Polio in the 1920s, Sister Kenny and Lucy’s pain


Sister Kenny

Sister Kenny in the 1940s

“Infantile paralysis. No known treatment. Do the best you can with the symptoms presenting themselves.” – telegram to trainee bush nurse, Sister Elizabeth Kenny, in 1909.

By 1910, the doctor who sent this telegram was amazed to learn that she had treated six children with poliomyelitis, and none were crippled or deformed.

“I used what I had – water, heat, blankets and my own hands,” she said simply. But she would have to battle ridicule and the rejection of her methods, against the established wisdom of cruel immobilization.

President Roosevelt in 1941

President Roosevelt, 1941

She got scant support for her methods until 1933, and in 1940, after helping many children during a polio epidemic in Minneapolis, the US medical establishment also changed its tune, and the Sister Kenny Institute was opened there in 1942.

A Hollywood film portrayal followed in 1946, and by 1952, Sister Kenny was said to be one of the most popular women in America, second only to Eleanor Roosevelt.

Research

While researching early polio treatment for her fictional character Lucy in A Distant Prospect, Annette says it was hard to find much historic detail predating 1933. She did learn that unconventional muscular heat and movement therapy was successfully used on Sir Walter Scott as a child in the 18th Century. And that one of the worst aspects of polio, besides paralysis and deformed limbs, is the extreme pain, as recounted by Alan Marshall in his inspirational 1955 memoir, I Can Jump Puddles.
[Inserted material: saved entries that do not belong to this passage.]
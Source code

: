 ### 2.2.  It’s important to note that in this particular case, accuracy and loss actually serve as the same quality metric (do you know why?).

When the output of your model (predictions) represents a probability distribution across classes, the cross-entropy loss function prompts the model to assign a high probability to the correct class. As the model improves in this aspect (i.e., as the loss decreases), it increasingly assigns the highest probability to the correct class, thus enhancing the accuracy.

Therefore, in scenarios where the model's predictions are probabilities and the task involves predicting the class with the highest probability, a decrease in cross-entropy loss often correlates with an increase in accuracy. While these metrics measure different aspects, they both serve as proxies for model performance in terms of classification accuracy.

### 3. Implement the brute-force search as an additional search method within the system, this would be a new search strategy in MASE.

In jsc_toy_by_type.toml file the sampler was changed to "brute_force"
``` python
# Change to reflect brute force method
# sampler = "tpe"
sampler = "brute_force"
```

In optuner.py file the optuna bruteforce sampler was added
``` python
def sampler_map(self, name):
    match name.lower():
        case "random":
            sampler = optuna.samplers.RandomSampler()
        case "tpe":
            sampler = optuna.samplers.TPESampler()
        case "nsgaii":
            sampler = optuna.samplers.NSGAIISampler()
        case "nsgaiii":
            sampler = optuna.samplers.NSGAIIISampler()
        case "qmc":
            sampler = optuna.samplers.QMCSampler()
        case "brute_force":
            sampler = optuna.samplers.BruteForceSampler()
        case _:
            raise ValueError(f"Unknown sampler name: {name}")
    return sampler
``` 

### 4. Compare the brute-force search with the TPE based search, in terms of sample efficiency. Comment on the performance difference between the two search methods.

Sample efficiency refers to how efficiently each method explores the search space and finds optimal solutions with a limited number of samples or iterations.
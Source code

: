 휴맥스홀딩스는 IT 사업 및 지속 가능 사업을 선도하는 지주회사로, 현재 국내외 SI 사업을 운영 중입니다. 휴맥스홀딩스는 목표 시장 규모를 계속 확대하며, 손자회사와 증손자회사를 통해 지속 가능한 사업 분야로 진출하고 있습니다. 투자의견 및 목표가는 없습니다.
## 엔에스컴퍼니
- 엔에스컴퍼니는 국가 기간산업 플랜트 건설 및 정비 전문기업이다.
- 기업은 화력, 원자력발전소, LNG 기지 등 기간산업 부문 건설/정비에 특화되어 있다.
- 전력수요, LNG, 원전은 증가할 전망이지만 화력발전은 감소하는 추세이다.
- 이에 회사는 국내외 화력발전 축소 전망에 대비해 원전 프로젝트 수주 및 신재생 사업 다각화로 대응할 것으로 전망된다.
Annette was very gratified, at her Melbourne book launch, when a reader whose father had suffered polio commended her for describing so well the polio victim’s frustration and determination, as he had witnessed first hand.

Lucy’s suffering

After 8-year-old Lucy contracts polio while temporarily staying at the orphanage, her father Morgan Straughan wraps her legs in warmed woollen blankets, and works her limbs to move the muscles for her. (Sister Kenny would call this “reeducating” the muscles.) During Lucy’s visit to Moss Vale, Pim’s Aunt Rose instinctively takes a similar approach, soothing the pain and allowing her legs to make good improvement by the following day.

Still, Lucy’s pain and frustration sometimes verges on despair, as when she silently prays a Rosary with her Daid in Chapter 11:

What intentions did I have?
That God would make me walk properly again. That was a prayer half-answered. There I was, back on crutches, with braces on both my legs. Why, oh why was it so hard? Many a time I had been told that being crippled was God’s will and that I should accept it. So, the polio was the result of some divine prank was it? Well, if it was God’s will and God was all-powerful, why couldn’t He will it some other way? Would it matter to God that much if I could walk? But God did not seem to care whether I could walk or not.
That Mam would come back. Mam would never, ever come back. Mam had gone to God, or so I was told. But of what use was Mam to God when I needed her? I wanted her to hold me, I wanted to tell her everything that had happened; I wanted her to care for me. But God had taken her away and all that was left of Mam was locked up in the photographs and paintings that adorned our parlour walls.
I swung my beads all the harder.
God was not fair.

Finding out how Lucy will rise above these great sufferings of her life, and find new hope, continues to move readers to tears.